WHAT THE EXERCISE ASKS » The data below holds the lines to copy: everything from the line containing "18656286 & 0.599705" to the line containing "18682363 & 0.550246", both ends included, set down exactly.

== Segment start ==

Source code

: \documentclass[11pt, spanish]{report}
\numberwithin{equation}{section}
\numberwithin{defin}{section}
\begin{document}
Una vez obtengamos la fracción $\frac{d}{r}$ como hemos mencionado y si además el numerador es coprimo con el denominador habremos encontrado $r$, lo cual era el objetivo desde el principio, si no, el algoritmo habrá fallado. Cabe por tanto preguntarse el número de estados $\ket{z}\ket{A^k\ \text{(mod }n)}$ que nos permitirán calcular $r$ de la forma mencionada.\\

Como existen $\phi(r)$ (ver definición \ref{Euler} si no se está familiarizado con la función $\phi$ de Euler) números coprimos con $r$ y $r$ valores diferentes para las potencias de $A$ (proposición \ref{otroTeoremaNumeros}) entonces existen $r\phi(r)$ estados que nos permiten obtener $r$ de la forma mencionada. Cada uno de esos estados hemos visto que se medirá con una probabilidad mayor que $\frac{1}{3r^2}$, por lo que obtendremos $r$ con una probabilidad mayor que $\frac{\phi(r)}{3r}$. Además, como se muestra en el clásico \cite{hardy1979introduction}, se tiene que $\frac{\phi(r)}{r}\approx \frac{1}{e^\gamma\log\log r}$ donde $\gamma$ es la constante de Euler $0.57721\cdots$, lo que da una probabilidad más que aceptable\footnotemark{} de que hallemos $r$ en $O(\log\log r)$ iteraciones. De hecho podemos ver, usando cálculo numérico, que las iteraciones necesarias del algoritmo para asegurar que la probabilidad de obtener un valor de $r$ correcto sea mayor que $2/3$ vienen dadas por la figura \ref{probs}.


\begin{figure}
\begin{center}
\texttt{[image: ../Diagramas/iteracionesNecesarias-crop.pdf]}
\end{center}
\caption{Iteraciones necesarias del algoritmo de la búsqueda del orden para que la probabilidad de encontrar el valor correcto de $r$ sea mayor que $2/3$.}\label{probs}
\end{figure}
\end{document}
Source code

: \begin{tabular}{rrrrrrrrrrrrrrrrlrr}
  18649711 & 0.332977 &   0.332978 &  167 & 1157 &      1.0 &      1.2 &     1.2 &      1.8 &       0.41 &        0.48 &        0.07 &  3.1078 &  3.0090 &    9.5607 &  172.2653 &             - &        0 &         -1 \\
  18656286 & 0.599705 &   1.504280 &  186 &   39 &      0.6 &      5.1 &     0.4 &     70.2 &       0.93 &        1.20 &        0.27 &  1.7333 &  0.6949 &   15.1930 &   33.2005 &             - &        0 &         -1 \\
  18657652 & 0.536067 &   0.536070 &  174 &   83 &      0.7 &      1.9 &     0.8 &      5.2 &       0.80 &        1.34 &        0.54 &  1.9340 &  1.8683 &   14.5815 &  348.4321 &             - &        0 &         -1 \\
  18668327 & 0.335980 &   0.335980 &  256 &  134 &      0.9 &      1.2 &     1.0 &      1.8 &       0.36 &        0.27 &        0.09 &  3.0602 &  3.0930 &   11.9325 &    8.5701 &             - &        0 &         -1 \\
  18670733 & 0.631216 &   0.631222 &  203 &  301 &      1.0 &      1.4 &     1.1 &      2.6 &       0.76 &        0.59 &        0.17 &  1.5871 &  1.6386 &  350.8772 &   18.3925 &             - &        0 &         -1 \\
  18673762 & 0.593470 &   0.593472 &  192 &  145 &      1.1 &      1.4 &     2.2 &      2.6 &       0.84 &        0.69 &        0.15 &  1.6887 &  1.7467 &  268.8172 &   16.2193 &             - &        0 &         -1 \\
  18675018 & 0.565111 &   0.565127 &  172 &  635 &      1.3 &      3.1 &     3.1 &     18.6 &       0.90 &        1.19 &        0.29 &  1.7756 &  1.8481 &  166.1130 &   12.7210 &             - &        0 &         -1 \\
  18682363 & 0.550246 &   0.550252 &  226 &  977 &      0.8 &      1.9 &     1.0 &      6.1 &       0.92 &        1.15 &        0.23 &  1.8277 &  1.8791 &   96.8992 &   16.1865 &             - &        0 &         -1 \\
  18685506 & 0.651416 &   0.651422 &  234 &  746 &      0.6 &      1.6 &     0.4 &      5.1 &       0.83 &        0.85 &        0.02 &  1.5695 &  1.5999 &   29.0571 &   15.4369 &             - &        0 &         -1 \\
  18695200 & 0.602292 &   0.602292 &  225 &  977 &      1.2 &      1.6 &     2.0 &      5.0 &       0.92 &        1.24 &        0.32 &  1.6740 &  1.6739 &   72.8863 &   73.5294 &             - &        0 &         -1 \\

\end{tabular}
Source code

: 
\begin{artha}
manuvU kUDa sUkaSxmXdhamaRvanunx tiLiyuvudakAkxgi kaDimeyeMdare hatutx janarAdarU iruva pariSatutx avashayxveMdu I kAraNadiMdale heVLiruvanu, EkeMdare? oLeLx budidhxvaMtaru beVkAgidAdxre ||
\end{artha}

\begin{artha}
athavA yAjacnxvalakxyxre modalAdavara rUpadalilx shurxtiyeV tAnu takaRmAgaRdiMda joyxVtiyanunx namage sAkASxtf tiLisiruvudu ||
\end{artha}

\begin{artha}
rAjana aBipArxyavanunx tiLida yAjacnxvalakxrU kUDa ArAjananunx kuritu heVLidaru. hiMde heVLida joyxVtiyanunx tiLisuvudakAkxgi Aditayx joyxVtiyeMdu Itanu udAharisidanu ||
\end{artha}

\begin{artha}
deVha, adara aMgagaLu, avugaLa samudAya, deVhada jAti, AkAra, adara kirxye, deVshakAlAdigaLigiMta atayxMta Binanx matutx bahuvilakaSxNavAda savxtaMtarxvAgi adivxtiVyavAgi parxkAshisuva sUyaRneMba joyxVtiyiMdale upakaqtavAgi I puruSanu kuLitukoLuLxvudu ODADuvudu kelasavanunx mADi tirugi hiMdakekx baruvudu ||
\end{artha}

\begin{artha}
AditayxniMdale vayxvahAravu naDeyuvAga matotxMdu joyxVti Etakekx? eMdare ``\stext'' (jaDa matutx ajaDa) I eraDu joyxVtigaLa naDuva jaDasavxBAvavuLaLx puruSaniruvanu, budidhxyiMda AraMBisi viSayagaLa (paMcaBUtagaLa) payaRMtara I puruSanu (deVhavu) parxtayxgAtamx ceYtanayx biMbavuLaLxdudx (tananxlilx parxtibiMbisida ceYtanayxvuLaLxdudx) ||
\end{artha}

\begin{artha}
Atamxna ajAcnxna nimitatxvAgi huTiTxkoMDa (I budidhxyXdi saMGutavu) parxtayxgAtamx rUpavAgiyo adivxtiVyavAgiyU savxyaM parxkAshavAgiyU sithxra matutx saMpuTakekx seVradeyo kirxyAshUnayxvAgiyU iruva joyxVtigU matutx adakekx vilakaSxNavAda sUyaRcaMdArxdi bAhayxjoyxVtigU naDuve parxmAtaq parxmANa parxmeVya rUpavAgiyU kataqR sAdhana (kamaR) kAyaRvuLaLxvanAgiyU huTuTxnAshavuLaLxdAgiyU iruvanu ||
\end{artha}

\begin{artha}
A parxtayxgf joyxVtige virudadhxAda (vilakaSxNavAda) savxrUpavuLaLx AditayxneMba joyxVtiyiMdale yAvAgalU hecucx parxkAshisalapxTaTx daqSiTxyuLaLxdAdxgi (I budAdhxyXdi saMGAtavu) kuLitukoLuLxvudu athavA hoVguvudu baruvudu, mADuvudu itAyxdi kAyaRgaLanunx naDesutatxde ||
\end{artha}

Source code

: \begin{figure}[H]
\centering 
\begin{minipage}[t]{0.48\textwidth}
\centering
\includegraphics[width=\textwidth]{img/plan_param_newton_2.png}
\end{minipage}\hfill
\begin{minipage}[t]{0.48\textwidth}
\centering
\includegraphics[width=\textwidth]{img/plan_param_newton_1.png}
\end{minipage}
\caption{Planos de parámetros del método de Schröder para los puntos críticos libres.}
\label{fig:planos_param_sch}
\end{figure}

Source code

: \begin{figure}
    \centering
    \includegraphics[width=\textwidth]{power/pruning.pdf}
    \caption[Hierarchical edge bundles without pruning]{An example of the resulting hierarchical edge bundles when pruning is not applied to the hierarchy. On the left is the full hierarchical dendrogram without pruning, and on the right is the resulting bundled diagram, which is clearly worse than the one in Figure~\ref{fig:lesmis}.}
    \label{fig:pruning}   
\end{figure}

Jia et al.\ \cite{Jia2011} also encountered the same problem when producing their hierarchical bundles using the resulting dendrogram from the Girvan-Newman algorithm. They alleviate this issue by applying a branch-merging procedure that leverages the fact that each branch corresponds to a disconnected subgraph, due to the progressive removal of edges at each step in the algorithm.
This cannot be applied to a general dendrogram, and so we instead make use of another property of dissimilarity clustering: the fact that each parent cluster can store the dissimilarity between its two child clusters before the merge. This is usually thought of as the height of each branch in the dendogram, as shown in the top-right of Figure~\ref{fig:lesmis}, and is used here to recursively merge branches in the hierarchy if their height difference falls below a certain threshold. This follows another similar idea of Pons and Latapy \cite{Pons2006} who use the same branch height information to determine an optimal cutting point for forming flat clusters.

== Segment end ==

OUTPUT FOR THIS TASK »
  18656286 & 0.599705 &   1.504280 &  186 &   39 &      0.6 &      5.1 &     0.4 &     70.2 &       0.93 &        1.20 &        0.27 &  1.7333 &  0.6949 &   15.1930 &   33.2005 &             - &        0 &         -1 \\
  18657652 & 0.536067 &   0.536070 &  174 &   83 &      0.7 &      1.9 &     0.8 &      5.2 &       0.80 &        1.34 &        0.54 &  1.9340 &  1.8683 &   14.5815 &  348.4321 &             - &        0 &         -1 \\
  18668327 & 0.335980 &   0.335980 &  256 &  134 &      0.9 &      1.2 &     1.0 &      1.8 &       0.36 &        0.27 &        0.09 &  3.0602 &  3.0930 &   11.9325 &    8.5701 &             - &        0 &         -1 \\
  18670733 & 0.631216 &   0.631222 &  203 &  301 &      1.0 &      1.4 &     1.1 &      2.6 &       0.76 &        0.59 &        0.17 &  1.5871 &  1.6386 &  350.8772 &   18.3925 &             - &        0 &         -1 \\
  18673762 & 0.593470 &   0.593472 &  192 &  145 &      1.1 &      1.4 &     2.2 &      2.6 &       0.84 &        0.69 &        0.15 &  1.6887 &  1.7467 &  268.8172 &   16.2193 &             - &        0 &         -1 \\
  18675018 & 0.565111 &   0.565127 &  172 &  635 &      1.3 &      3.1 &     3.1 &     18.6 &       0.90 &        1.19 &        0.29 &  1.7756 &  1.8481 &  166.1130 &   12.7210 &             - &        0 &         -1 \\
  18682363 & 0.550246 &   0.550252 &  226 &  977 &      0.8 &      1.9 &     1.0 &      6.1 &       0.92 &        1.15 &        0.23 &  1.8277 &  1.8791 &   96.8992 &   16.1865 &             - &        0 &         -1 \\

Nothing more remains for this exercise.